[Extracted data — start]

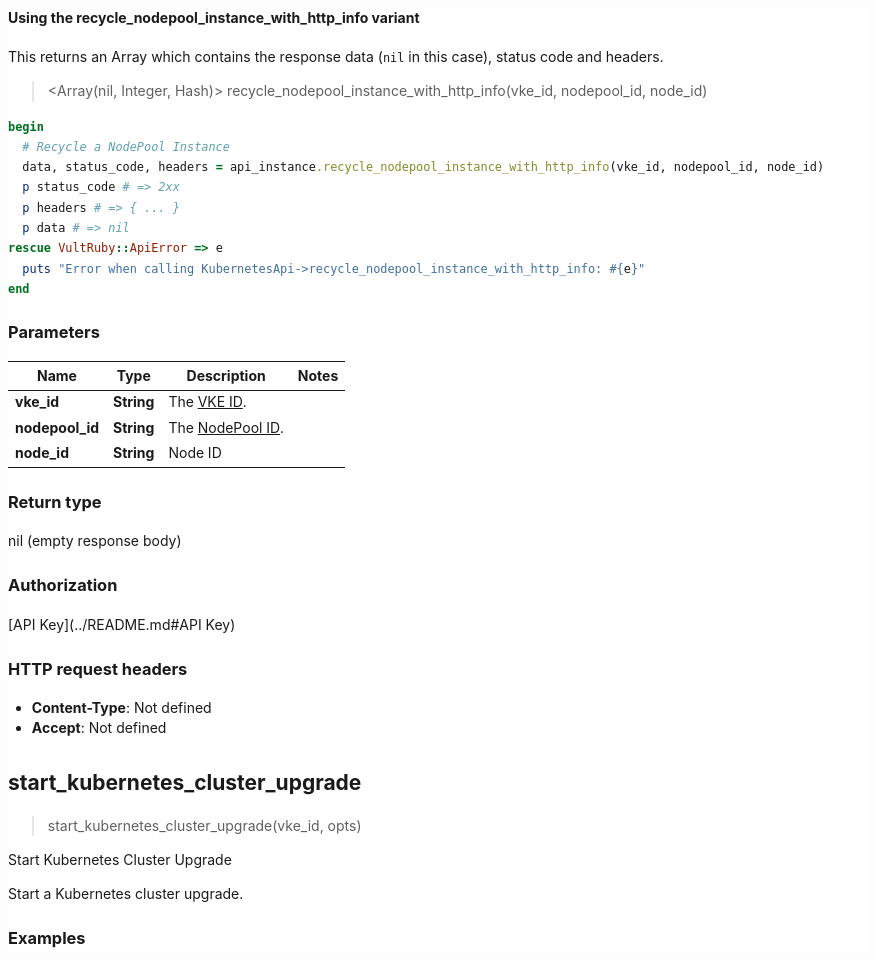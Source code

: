 #### Using the recycle_nodepool_instance_with_http_info variant

This returns an Array which contains the response data (`nil` in this case), status code and headers.

> <Array(nil, Integer, Hash)> recycle_nodepool_instance_with_http_info(vke_id, nodepool_id, node_id)

```ruby
begin
  # Recycle a NodePool Instance
  data, status_code, headers = api_instance.recycle_nodepool_instance_with_http_info(vke_id, nodepool_id, node_id)
  p status_code # => 2xx
  p headers # => { ... }
  p data # => nil
rescue VultRuby::ApiError => e
  puts "Error when calling KubernetesApi->recycle_nodepool_instance_with_http_info: #{e}"
end
```

### Parameters

| Name | Type | Description | Notes |
| ---- | ---- | ----------- | ----- |
| **vke_id** | **String** | The [VKE ID](#operation/list-kubernetes-clusters). |  |
| **nodepool_id** | **String** | The [NodePool ID](#operation/get-nodepools). |  |
| **node_id** | **String** | Node ID |  |

### Return type

nil (empty response body)

### Authorization

[API Key](../README.md#API Key)

### HTTP request headers

- **Content-Type**: Not defined
- **Accept**: Not defined


## start_kubernetes_cluster_upgrade

> start_kubernetes_cluster_upgrade(vke_id, opts)

Start Kubernetes Cluster Upgrade

Start a Kubernetes cluster upgrade.

### Examples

[Extracted data — finish]

From the records above, copy every line that holds the word "headers".

§ Answer to this exercise
This returns an Array which contains the response data (`nil` in this case), status code and headers.
  data, status_code, headers = api_instance.recycle_nodepool_instance_with_http_info(vke_id, nodepool_id, node_id)
  p headers # => { ... }
### HTTP request headers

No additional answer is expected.